#### Task description:
Please copy each line of the listing below in which the word "refl" appears.

☆ ☆ ☆ ☆ ☆

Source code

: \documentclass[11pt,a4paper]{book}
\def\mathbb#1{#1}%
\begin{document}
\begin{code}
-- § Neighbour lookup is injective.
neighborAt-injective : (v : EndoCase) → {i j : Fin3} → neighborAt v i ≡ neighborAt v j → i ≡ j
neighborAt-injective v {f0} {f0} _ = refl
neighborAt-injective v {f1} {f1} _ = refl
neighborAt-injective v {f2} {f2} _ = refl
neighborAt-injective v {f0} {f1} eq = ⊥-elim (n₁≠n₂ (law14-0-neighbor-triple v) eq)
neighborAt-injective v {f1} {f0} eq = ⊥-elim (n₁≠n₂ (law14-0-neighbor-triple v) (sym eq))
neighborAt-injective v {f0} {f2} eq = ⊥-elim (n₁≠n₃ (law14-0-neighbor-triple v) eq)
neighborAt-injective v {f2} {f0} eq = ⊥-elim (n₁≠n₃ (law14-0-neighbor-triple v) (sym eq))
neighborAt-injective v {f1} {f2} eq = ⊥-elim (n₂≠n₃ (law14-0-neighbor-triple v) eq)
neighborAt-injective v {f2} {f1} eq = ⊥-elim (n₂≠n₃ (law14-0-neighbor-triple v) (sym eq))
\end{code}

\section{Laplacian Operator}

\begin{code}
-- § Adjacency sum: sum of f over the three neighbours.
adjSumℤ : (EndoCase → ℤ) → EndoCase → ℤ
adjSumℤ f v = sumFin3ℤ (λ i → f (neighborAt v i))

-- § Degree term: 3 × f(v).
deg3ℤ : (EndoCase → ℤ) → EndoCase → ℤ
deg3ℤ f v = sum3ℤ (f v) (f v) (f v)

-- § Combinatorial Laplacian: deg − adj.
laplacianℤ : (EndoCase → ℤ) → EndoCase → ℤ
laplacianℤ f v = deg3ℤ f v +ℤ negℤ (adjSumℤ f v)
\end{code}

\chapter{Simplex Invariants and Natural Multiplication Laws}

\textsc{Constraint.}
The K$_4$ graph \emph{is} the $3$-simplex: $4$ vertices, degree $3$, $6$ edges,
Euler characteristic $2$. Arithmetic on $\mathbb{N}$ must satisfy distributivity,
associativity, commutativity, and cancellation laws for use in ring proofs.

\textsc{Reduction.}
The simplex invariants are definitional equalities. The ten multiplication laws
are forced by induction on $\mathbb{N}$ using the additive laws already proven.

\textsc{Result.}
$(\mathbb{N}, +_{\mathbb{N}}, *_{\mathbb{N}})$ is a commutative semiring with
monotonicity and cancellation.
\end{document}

☆ ☆ ☆ ☆ ☆

#### Completed exercise:
neighborAt-injective v {f0} {f0} _ = refl
neighborAt-injective v {f1} {f1} _ = refl
neighborAt-injective v {f2} {f2} _ = refl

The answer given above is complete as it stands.